Hôtel du Rond Point des Champs-Élysées
10 Rue de Ponthieu, 8th
This elegantly restored hotel is a mere five minutes from Paris’s center of gravity, the Champs-Élysées, which really means it’s five minutes from everything. The first thing to note is that there is an actual hammam in the basement. After a long day of sightseeing, a few laps in the pool followed by a steam is a healing balm for exhausted feet and sore muscles. Aesthetically, the Art Deco influence is quietly done and hidden in the details, like the lamps, the restrained use of marble (and the not-so-restrained use of stripes to beautiful results), pretty velvet upholstery, even the occasional in-room porthole. Unbeatable location aside, the attentive staff and excellent service catapult this new hotel to the top of the short list of excellent places to stay. The adorably small hotel bar and the sexy dining room make leaving that much harder.
Le Belleval
16 Rue de la Pépinière, 8th
At Hotel Le Belleval, the floral theme is obvious (the hallways are done in contrasting floral carpeting and wallpaper) but not overwhelming (the occasional petal-patterned cushion or upholstered armchair, the odd framed print of a rose or lily), just enough to pay homage to the botanist the hotel is dedicated to. All fifty-two guest rooms feel like a breath of fresh air with their elegant navy walls, floor-to-ceiling windows looking over the rooftops of Paris, and beautifully outfitted bathrooms. The hotel restaurant is refreshingly low-key with a natural, mostly organic menu that is the perfect antidote to too many plates of steak-frites. Additional perks are the interior courtyard which feels like a secret garden in the middle of the city and the library—a godsend for the traveler who needs to mix work with play.
Hotel Monte Cristo
20-22 Rue Pascal, 5th
A hotel inspired by the residences of great nineteenth-century writers and thinkers like Alexandre Dumas—hence the Monte Cristo reference—seems fitting for the Left Bank location. (The neighborhood has long been considered the center of gravity for Parisian intellectuals.) Let's start at the bottom: the pool, surrounded by exotic plants and blue tile, is pretty, intimate, and so necessary after a day spent pounding the cobblestones. And the same goes for the sauna. The guest rooms (go for the boudoir option) are quietly luxurious with rich navy carpets, beautiful frescoes behind the headboards, and the softest white sheets. Exotic touches like tapestries, sumptuous textiles, and painted wallpaper articulate the communal areas and look a lot like the furnishings the Count of Monte Cristo himself might have encountered during his travels. In a city where everyone goes out, staying in for a swim, a steam, and a rum cocktail at the hotel bar is incredibly appealing. The breakfast spread is also worth mentioning. It's served at the bar, and the pastry situation rivals that of the best bakeries in the city.

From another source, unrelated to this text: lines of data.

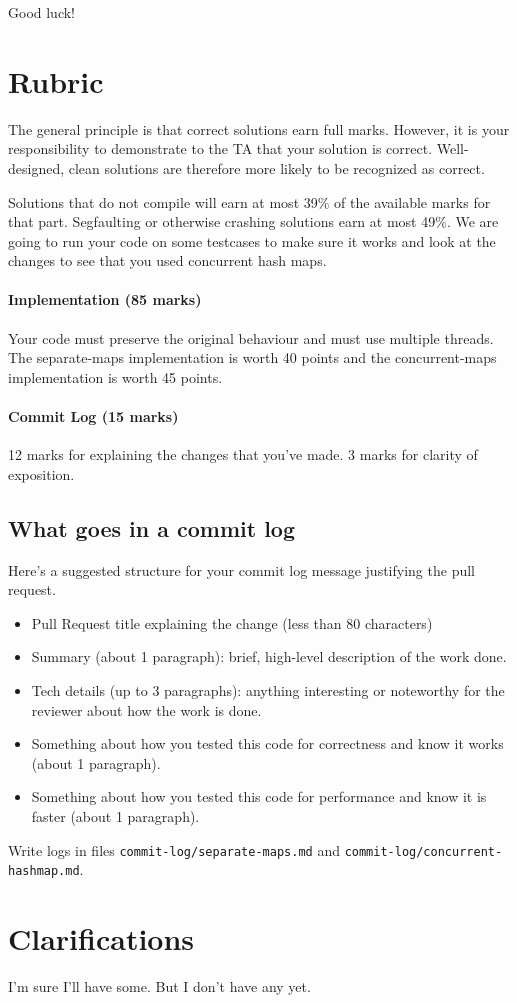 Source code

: \documentclass[12pt]{article}
\renewcommand{\_}{\kern-1.5pt\textunderscore\kern-1.5pt}
\begin{document}
Good luck!

\section*{Rubric}
The general principle is that correct solutions earn full marks. However, it is your responsibility to demonstrate to the TA that your solution is correct. Well-designed, clean solutions are therefore more likely to be recognized as correct. \par

Solutions that do not compile will earn at most 39$\%$  of the available marks for that part. Segfaulting or otherwise crashing solutions earn at most 49$\%$. We are going to run your code on some testcases to make sure it works and look at the changes to see that you used concurrent hash maps.

\paragraph{Implementation (85 marks)} Your code must preserve the original behaviour and must use multiple threads. The separate-maps implementation is worth 40 points and the concurrent-maps implementation is worth 45 points.

\paragraph{Commit Log (15 marks)} 12 marks for explaining the changes that you've made. 3 marks for clarity of exposition. 

\subsection*{What goes in a commit log}
Here's a suggested structure for your commit log message justifying the pull request.
\begin{itemize}
\item Pull Request title explaining the change (less than 80 characters)
\item Summary (about 1 paragraph): brief, high-level description of the work done.
\item Tech details (up to 3 paragraphs): anything interesting or noteworthy for the reviewer about how the work is done. 
\item Something about how you tested this code for correctness and know it works (about 1 paragraph).
\item Something about how you tested this code for performance and know it is faster (about 1 paragraph).
\end{itemize}
Write logs in files {\tt commit-log/separate-maps.md} and {\tt commit-log/concurrent-hashmap.md}.

\section*{Clarifications}
I'm sure I'll have some. But I don't have any yet.



\end{document}

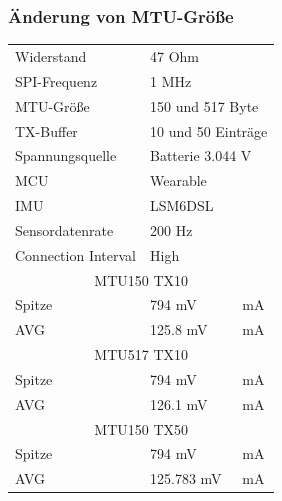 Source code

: \subsubsection{Änderung von MTU-Größe}
\begin{minipage}{\linewidth}
	\label{tab:aaaaaaaaaaaaaaaa}
	\begin{tabularx}{\linewidth}{|l|l|X|}
		Widerstand & \multicolumn{2}{l|}{47 Ohm}\\
    SPI-Frequenz & \multicolumn{2}{l|}{1 MHz}\\
    MTU-Größe & \multicolumn{2}{l|}{150 und 517 Byte}\\
    TX-Buffer & \multicolumn{2}{l|}{10 und 50 Einträge}\\
    Spannungsquelle & \multicolumn{2}{l|}{Batterie 3.044 V}\\
    MCU & \multicolumn{2}{l|}{Wearable}\\
    IMU & \multicolumn{2}{l|}{LSM6DSL}\\
    Sensordatenrate & \multicolumn{2}{l|}{200 Hz}\\
    Connection Interval & \multicolumn{2}{l|}{High}\\
    \hline
    \multicolumn{3}{|c|}{MTU150 TX10}\\
    Spitze & 794 mV & mA\\
    AVG & 125.8 mV & mA\\
    \hline
    \multicolumn{3}{|c|}{MTU517 TX10}\\
    Spitze & 794 mV & mA\\
    AVG & 126.1 mV & mA\\
    \hline
    \multicolumn{3}{|c|}{MTU150 TX50}\\
    Spitze & 794 mV & mA\\
    AVG & 125.783 mV & mA\\
  \end{tabularx}
\end{minipage}\\\\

13 Rue des Beaux-Arts, 6th
Having “The smallest five-star hotel in Paris” for a tagline is pretty attractive, especially to the guest who prefers an under-the-radar, bespoke experience. With only twenty rooms, a Michelin-starred restaurant, and one of our favorite, hammam-style subterranean pools hidden beneath the building (for guests only), L’Hotel nails the bohemian vibe of the Left Bank. Guest rooms are what could be described as “intimate”, but the décor is so beautiful that you forget the square footage. With rich brocade wallpaper that looks like patterned velvet, antique furnishings, soft lamps, and supremely comfortable beds, no two rooms are the same. Book into the Oscar Wilde suite (the hotel’s most famous visitor was actually staying on the premises when he died) for the bathroom alone. The yellow and green tiles, emerald marble tub, and mahogany wall panels make a nightly bath mandatory, while the antique writing desk and private terrace ooze old-world allure.